╔══

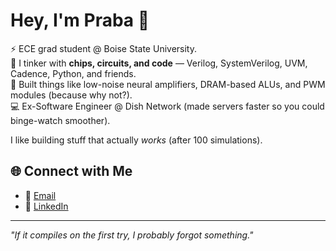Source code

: # Hey, I'm Praba 👋  

⚡ ECE grad student @ Boise State University.  
🔧 I tinker with **chips, circuits, and code** — Verilog, SystemVerilog, UVM, Cadence, Python, and friends.  
🧪 Built things like low-noise neural amplifiers, DRAM-based ALUs, and PWM modules (because why not?).  
💻 Ex-Software Engineer @ Dish Network (made servers faster so you could binge-watch smoother).  

I like building stuff that actually *works* (after 100 simulations).  

## 🌐 Connect with Me  

- 📧 [Email](mailto:prabaarumugam@u.boisestate.edu)  
- 💼 [LinkedIn](https://www.linkedin.com/in/prabalakshmi)  

---
*"If it compiles on the first try, I probably forgot something."*
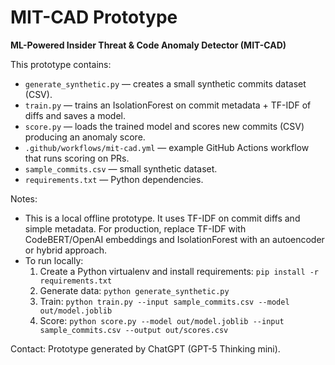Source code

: # MIT-CAD Prototype

**ML-Powered Insider Threat & Code Anomaly Detector (MIT-CAD)**

This prototype contains:
- `generate_synthetic.py` — creates a small synthetic commits dataset (CSV).
- `train.py` — trains an IsolationForest on commit metadata + TF-IDF of diffs and saves a model.
- `score.py` — loads the trained model and scores new commits (CSV) producing an anomaly score.
- `.github/workflows/mit-cad.yml` — example GitHub Actions workflow that runs scoring on PRs.
- `sample_commits.csv` — small synthetic dataset.
- `requirements.txt` — Python dependencies.

Notes:
- This is a local offline prototype. It uses TF-IDF on commit diffs and simple metadata. For production, replace TF-IDF with CodeBERT/OpenAI embeddings and IsolationForest with an autoencoder or hybrid approach.
- To run locally:
  1. Create a Python virtualenv and install requirements: `pip install -r requirements.txt`
  2. Generate data: `python generate_synthetic.py`
  3. Train: `python train.py --input sample_commits.csv --model out/model.joblib`
  4. Score: `python score.py --model out/model.joblib --input sample_commits.csv --output out/scores.csv`

Contact: Prototype generated by ChatGPT (GPT-5 Thinking mini).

╚══

WHAT YOU HAVE TO DO: Working from the records above, find how many lines contain the string "input" and answer with the bare number.

SOLVED EXERCISE: 2